The Olympic Stadium's got taller. A ring of triangular struts was first to appear, folded slightly backwards like the points of a wire-frame crown. Two lighting towers have recently joined them, tall and thin and poking up like rabbit ears. Their appearance lifts the stadium to its final height, so if you can't see it from your kitchen window over the rooftops by now then you never will. The effect is to transform the stadium. The lamps within each tower will floodlight the end of the Opening Ceremony, and all the evening athletics finals, and maybe even some of West Ham's football matches (you never know).
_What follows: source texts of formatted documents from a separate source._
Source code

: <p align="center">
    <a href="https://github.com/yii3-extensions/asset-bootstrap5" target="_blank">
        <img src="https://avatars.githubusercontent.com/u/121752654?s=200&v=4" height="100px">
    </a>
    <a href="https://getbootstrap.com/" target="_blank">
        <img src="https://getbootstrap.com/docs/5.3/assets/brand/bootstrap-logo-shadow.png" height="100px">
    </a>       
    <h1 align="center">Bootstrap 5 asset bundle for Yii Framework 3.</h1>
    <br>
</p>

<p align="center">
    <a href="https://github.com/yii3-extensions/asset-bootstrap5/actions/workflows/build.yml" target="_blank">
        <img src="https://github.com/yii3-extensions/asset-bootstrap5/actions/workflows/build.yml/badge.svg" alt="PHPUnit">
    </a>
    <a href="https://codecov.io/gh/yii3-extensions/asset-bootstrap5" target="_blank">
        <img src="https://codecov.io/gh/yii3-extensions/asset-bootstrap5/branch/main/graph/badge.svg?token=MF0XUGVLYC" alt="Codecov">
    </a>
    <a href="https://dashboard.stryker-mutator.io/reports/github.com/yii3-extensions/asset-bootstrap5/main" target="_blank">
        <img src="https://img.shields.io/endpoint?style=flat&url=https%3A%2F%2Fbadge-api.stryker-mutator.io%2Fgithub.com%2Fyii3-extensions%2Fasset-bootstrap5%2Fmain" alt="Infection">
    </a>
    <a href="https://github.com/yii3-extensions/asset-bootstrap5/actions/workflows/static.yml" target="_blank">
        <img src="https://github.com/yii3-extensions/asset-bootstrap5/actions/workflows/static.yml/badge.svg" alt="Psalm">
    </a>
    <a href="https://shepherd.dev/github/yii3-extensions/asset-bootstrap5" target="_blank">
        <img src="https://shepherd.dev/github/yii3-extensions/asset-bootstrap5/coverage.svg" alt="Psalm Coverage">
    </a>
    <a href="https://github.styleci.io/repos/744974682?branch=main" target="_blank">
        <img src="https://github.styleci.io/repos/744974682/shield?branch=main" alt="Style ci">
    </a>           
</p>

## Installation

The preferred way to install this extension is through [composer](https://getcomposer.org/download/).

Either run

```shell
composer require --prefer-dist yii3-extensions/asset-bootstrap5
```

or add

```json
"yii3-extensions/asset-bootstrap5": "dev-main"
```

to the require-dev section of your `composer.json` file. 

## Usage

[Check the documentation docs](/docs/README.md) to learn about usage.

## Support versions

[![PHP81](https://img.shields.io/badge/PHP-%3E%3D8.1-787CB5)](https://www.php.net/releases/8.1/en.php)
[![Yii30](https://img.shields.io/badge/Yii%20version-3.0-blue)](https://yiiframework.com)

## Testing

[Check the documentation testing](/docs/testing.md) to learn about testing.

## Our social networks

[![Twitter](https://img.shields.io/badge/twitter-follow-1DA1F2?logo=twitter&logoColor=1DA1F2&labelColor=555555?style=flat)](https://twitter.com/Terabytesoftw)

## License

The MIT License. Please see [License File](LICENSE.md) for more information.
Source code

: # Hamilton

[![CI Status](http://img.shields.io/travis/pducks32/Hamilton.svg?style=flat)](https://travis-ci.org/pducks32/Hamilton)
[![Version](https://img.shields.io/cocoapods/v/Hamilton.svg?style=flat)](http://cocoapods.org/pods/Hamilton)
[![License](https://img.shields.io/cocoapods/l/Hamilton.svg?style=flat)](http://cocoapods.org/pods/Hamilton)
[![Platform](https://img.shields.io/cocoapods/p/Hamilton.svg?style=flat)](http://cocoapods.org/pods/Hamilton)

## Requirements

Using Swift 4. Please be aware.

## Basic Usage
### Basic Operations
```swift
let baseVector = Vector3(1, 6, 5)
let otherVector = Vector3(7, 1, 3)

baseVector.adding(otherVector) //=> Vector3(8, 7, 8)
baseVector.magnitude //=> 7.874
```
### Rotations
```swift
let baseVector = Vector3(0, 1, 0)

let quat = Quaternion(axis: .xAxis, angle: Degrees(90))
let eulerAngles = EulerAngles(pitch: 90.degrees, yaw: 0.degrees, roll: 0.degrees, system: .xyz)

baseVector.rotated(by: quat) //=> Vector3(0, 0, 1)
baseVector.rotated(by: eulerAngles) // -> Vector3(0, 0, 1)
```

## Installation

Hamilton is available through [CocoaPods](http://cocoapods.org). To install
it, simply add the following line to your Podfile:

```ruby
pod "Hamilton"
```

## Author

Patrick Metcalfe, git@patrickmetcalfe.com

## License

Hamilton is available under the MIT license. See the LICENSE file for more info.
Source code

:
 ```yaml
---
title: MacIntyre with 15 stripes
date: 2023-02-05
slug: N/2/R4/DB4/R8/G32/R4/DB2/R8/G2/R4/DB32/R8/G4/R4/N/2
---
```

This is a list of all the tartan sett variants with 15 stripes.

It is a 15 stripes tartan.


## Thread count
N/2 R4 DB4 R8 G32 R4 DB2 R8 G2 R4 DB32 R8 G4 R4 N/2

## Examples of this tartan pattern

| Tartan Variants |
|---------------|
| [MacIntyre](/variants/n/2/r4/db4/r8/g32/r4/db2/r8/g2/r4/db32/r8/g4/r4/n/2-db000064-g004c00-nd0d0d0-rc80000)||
Suddenly this looks like an arena where sporting history might happen, rather than simply thousands of builders playing with a geometric construction kit.
Elsewhere in the Olympic Park, venues and other structures are rising fast. The Aquatic Centre's low-swoosh roof is already a landmark, the Olympic Village almost resembles an inner city housing estate, and a ring of curved struts now marks the perimeter of the handballarena. The perimeter road is under construction, including several bridges curving low across the waterways of the Bow Back Rivers. Up in the northwestern corner the International Broadcast Centre is turning out to be vast, if architecturally vacuous, while alongside the Main Press Centre currently resembles two mall-sized multi-storey car parks. This is peak construction time within the park - at this stage very much a multi-acre building site and, as such, still hard to visualise in Games-ready mode.
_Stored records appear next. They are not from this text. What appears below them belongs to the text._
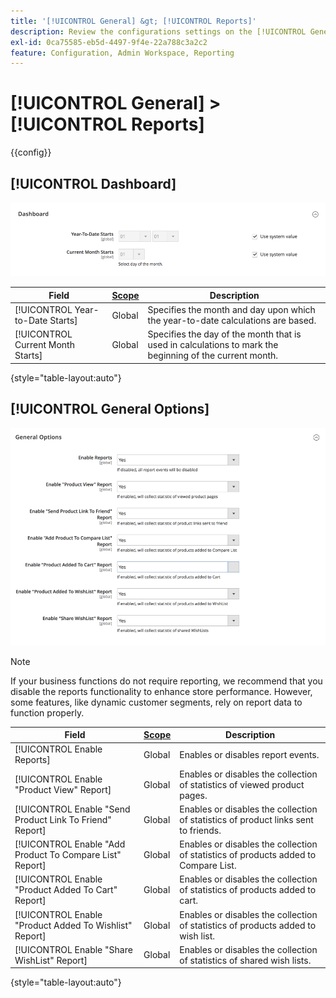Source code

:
 ```yaml
---
title: '[!UICONTROL General] &gt; [!UICONTROL Reports]'
description: Review the configurations settings on the [!UICONTROL General] &gt; [!UICONTROL Reports] page of the Commerce Admin.
exl-id: 0ca75585-eb5d-4497-9f4e-22a788c3a2c2
feature: Configuration, Admin Workspace, Reporting
---
```

# [!UICONTROL General] > [!UICONTROL Reports]

{{config}}

## [!UICONTROL Dashboard]

![Dashboard](./assets/reports-dashboard.png)<!-- zoom -->

<!-- [Dashboard](https://docs.magento.com/user-guide/stores/admin-dashboard.html) -->

|Field|[Scope](../../getting-started/websites-stores-views.md#scope-settings)|Description|
|--- |--- |--- |
|[!UICONTROL Year-to-Date Starts]|Global|Specifies the month and day upon which the year-to-date calculations are based.|
|[!UICONTROL Current Month Starts]|Global|Specifies the day of the month that is used in calculations to mark the beginning of the current month.|

{style="table-layout:auto"}

## [!UICONTROL General Options]

![General Options](./assets/reports-general-options.png)<!-- zoom -->

>[!NOTE]
>
>If your business functions do not require reporting, we recommend that you disable the reports functionality to enhance store performance. However, some features, like dynamic customer segments, rely on report data to function properly.

|Field|[Scope](../../getting-started/websites-stores-views.md#scope-settings)|Description|
|--- |--- |--- |
|[!UICONTROL Enable Reports]|Global|Enables or disables report events.|
|[!UICONTROL Enable "Product View" Report]|Global|Enables or disables the collection of statistics of viewed product pages.|
|[!UICONTROL Enable "Send Product Link To Friend" Report]|Global|Enables or disables the collection of statistics of product links sent to friends.|
|[!UICONTROL Enable "Add Product To Compare List" Report]|Global|Enables or disables the collection of statistics of products added to Compare List.|
|[!UICONTROL Enable "Product Added To Cart" Report]|Global|Enables or disables the collection of statistics of products added to cart.|
|[!UICONTROL Enable "Product Added To Wishlist" Report]|Global|Enables or disables the collection of statistics of products added to wish list.|
|[!UICONTROL Enable "Share WishList" Report]|Global|Enables or disables the collection of statistics of shared wish lists.|

{style="table-layout:auto"}
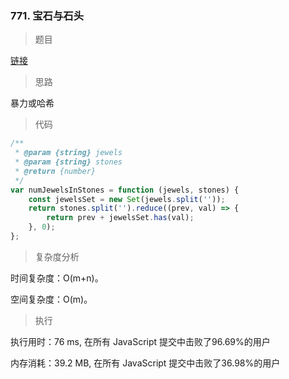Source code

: ### 771. 宝石与石头

> 题目

[链接](https://leetcode-cn.com/problems/jewels-and-stones/)

> 思路

暴力或哈希

> 代码

```js
/**
 * @param {string} jewels
 * @param {string} stones
 * @return {number}
 */
var numJewelsInStones = function (jewels, stones) {
    const jewelsSet = new Set(jewels.split(''));
    return stones.split('').reduce((prev, val) => {
        return prev + jewelsSet.has(val);
    }, 0);
};
```

> 复杂度分析

时间复杂度：O(m+n)。

空间复杂度：O(m)。

> 执行

执行用时：76 ms, 在所有 JavaScript 提交中击败了96.69%的用户

内存消耗：39.2 MB, 在所有 JavaScript 提交中击败了36.98%的用户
Up on the Greenway, the raised sewer-top path which passes the Stadium up close, further changes are underway. Where once was an ambling tarmac track surrounded by grass, now there's an arrow-straight twin-surface carriageway to segregate cyclists from walkers. Various items of "furniture" are being added, including space for benches and a series of as-yet-mysterious concrete posts awaiting the attachment of signs or banners or something. Exits are marked by raised iron lettering in the footway, tastefully applied, although prone to vanish at the first sight of snow. Every so often a glassy plaque has been laid in the path to remind walkers that the Jubilee Greenway passes this way (or will do, once HRH passes the magic 60). There are also regular clusters of wedge-shaped stone blocks, each carved with the letters "AOD" and a number (e.g. 9.83 or 10.01) which is, presumably, some sort of distance from somewhere. Down on the West Ham stretch these gleaming white blocks have already proven not to be graffiti-proof, which appears to be asking for trouble.
And there's something more up here that I haven't seen in quite such large numbers before - tourists. There have always been a few interested folk staring at the stadium, occasionally large family groups, even the odd tour party. Now these tour parties are more numerous, as Blue Badge Guides take advantage of public interest and earn cash in return for imparting Olympic information. On Sunday afternoon there were two overflowing clusters of well-wrapped visitors, a small but appropriate distance apart, as their leaders pointed at a lot of buildings and explained the future use of each. I had wanted to take a decent photo of the stadium but these groups had nabbed the best viewing spots, and no amount of waiting seemed to tempt them to disperse. Instead I followed the smell of bacon into the View Tube cafe (also very busy), and failed to get a photo from the locked first floor viewing gallery. [new View Tube website]
A major transformation has occurred in the Lower Lea Valley over the last 2½ years, and there's far more to come over the next 2½. From a backwater everyone could visit but nobody did, to a construction fortress nobody can visit but anybody can watch, to a world stage a handful can visit but everybody will see. Come look.